___ Exercise materials ___
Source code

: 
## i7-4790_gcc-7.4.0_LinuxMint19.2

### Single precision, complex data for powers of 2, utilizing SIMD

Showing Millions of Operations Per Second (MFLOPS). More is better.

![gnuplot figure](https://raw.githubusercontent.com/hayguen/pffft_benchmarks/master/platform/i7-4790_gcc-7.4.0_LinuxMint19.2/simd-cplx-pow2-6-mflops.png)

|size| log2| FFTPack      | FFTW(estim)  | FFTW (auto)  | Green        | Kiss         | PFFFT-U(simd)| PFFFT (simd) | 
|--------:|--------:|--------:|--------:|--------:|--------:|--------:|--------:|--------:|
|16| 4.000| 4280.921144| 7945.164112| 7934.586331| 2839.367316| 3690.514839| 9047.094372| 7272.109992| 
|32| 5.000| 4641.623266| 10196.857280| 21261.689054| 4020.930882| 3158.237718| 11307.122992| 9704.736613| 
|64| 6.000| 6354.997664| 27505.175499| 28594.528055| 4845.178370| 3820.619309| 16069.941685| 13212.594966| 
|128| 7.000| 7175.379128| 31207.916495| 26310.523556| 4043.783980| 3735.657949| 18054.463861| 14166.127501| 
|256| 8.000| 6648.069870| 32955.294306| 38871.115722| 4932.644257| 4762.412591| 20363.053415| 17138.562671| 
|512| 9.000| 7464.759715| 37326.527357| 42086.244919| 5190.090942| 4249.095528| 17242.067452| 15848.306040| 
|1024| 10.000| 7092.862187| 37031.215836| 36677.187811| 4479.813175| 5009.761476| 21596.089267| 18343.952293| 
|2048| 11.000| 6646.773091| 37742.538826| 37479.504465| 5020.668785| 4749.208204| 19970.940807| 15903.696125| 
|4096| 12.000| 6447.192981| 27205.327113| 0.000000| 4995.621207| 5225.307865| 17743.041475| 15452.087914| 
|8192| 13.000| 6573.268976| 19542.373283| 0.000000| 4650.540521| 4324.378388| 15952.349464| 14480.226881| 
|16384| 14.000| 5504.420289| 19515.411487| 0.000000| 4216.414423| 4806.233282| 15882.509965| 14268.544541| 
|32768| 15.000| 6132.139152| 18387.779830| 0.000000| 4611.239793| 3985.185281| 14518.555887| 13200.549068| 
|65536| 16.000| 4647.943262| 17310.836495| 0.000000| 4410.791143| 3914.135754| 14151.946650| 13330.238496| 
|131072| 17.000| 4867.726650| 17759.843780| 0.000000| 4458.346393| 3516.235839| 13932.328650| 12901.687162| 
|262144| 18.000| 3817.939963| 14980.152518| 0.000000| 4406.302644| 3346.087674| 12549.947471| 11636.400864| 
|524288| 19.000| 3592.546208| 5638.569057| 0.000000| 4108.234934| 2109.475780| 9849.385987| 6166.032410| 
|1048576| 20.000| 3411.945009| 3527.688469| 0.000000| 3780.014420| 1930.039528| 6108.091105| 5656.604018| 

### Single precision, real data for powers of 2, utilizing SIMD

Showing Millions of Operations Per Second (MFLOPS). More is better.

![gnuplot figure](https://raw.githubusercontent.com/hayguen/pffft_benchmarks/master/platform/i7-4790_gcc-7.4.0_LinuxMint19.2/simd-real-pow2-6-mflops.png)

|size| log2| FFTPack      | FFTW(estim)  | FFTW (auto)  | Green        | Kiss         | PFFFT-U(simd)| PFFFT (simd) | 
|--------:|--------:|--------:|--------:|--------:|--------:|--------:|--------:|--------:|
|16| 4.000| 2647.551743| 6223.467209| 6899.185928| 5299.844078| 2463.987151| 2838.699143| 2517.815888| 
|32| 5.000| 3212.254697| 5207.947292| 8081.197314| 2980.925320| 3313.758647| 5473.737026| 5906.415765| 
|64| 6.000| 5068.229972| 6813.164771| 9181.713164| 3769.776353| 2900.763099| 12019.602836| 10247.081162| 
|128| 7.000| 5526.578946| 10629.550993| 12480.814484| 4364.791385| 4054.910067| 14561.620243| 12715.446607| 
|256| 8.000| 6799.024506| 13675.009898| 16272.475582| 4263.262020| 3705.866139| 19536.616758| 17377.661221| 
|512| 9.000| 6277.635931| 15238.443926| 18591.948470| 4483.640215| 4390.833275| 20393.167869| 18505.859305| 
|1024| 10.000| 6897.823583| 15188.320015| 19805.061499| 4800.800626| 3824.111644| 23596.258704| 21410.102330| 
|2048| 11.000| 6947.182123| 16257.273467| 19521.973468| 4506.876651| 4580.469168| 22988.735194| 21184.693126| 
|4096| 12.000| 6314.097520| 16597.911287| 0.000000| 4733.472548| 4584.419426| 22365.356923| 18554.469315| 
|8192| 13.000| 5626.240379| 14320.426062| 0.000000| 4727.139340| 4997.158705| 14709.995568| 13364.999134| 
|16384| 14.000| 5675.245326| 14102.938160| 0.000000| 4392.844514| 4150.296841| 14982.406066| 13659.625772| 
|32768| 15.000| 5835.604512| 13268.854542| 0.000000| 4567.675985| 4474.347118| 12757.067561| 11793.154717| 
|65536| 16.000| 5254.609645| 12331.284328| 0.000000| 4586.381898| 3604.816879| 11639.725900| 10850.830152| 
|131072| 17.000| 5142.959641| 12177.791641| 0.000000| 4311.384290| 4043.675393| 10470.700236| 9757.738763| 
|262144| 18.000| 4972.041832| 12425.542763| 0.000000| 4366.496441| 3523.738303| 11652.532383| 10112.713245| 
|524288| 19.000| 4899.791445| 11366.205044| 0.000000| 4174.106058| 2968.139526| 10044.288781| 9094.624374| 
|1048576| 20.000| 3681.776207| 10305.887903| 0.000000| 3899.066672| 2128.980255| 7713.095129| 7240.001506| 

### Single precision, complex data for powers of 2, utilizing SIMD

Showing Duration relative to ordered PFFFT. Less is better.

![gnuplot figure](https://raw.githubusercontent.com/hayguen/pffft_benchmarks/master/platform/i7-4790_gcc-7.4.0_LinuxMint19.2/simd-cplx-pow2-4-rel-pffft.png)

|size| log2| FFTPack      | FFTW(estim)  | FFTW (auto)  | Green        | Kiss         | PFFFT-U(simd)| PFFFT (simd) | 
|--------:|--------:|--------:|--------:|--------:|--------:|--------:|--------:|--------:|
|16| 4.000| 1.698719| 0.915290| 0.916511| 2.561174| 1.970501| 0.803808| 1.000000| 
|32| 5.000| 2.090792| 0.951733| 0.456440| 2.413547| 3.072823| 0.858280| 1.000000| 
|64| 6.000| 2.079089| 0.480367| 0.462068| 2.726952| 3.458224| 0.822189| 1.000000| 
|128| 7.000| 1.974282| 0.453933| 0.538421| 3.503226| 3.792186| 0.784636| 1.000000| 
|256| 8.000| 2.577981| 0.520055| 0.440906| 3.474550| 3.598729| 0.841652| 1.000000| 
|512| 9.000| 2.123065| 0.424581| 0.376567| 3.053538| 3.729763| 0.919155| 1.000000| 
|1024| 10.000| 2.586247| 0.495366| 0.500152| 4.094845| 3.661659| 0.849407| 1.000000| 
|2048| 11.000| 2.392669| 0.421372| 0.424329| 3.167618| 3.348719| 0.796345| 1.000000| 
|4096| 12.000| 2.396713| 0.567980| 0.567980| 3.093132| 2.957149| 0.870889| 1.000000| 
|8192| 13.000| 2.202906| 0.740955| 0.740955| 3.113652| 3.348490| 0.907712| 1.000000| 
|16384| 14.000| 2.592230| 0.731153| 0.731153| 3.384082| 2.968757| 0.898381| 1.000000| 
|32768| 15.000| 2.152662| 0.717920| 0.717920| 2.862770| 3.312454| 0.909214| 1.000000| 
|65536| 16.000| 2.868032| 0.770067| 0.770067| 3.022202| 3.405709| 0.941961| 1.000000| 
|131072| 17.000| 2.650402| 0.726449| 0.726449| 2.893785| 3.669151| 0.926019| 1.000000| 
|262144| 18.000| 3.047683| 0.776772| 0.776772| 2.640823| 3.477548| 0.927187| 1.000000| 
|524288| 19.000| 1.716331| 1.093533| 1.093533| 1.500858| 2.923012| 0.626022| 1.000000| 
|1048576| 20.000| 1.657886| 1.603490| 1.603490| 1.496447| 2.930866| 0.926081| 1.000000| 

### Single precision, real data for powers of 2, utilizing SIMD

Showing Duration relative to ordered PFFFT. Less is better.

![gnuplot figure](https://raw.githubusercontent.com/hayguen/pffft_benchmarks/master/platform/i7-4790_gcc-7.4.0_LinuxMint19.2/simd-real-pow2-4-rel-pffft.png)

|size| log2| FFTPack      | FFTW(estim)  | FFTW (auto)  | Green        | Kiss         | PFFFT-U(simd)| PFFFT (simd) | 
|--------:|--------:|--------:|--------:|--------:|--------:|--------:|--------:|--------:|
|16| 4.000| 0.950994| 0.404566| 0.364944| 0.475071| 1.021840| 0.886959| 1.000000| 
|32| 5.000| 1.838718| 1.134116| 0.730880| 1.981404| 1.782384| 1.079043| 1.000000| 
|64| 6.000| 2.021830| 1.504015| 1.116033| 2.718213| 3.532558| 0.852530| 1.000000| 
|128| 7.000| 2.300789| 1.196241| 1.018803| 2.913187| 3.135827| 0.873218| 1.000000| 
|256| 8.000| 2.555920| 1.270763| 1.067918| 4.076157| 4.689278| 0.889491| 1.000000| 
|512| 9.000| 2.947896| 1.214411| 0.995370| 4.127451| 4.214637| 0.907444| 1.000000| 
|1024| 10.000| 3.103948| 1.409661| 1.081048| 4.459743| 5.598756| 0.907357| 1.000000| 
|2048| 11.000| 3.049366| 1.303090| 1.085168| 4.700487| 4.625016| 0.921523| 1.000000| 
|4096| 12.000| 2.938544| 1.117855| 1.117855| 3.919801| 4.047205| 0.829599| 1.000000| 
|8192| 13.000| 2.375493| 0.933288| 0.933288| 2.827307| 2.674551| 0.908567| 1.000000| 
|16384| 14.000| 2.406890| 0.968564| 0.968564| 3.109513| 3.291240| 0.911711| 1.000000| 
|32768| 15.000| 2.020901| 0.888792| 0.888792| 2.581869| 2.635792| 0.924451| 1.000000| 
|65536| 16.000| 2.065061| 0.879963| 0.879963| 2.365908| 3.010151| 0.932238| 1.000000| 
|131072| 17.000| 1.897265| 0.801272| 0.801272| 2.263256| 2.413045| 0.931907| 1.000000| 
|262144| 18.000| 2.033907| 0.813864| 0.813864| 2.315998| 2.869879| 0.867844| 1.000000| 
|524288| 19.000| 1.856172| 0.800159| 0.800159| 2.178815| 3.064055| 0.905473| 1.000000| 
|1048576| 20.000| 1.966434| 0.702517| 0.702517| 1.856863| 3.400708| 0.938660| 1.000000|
___
- Exercise objective
Exactly the lines above from the one with "3824.111644| 23596.258704| 21410.102330|" to the one with "4997.158705| 14709.995568| 13364.999134|", both included, are to be quoted; leave the rest out.

- Task solution
|1024| 10.000| 6897.823583| 15188.320015| 19805.061499| 4800.800626| 3824.111644| 23596.258704| 21410.102330| 
|2048| 11.000| 6947.182123| 16257.273467| 19521.973468| 4506.876651| 4580.469168| 22988.735194| 21184.693126| 
|4096| 12.000| 6314.097520| 16597.911287| 0.000000| 4733.472548| 4584.419426| 22365.356923| 18554.469315| 
|8192| 13.000| 5626.240379| 14320.426062| 0.000000| 4727.139340| 4997.158705| 14709.995568| 13364.999134| 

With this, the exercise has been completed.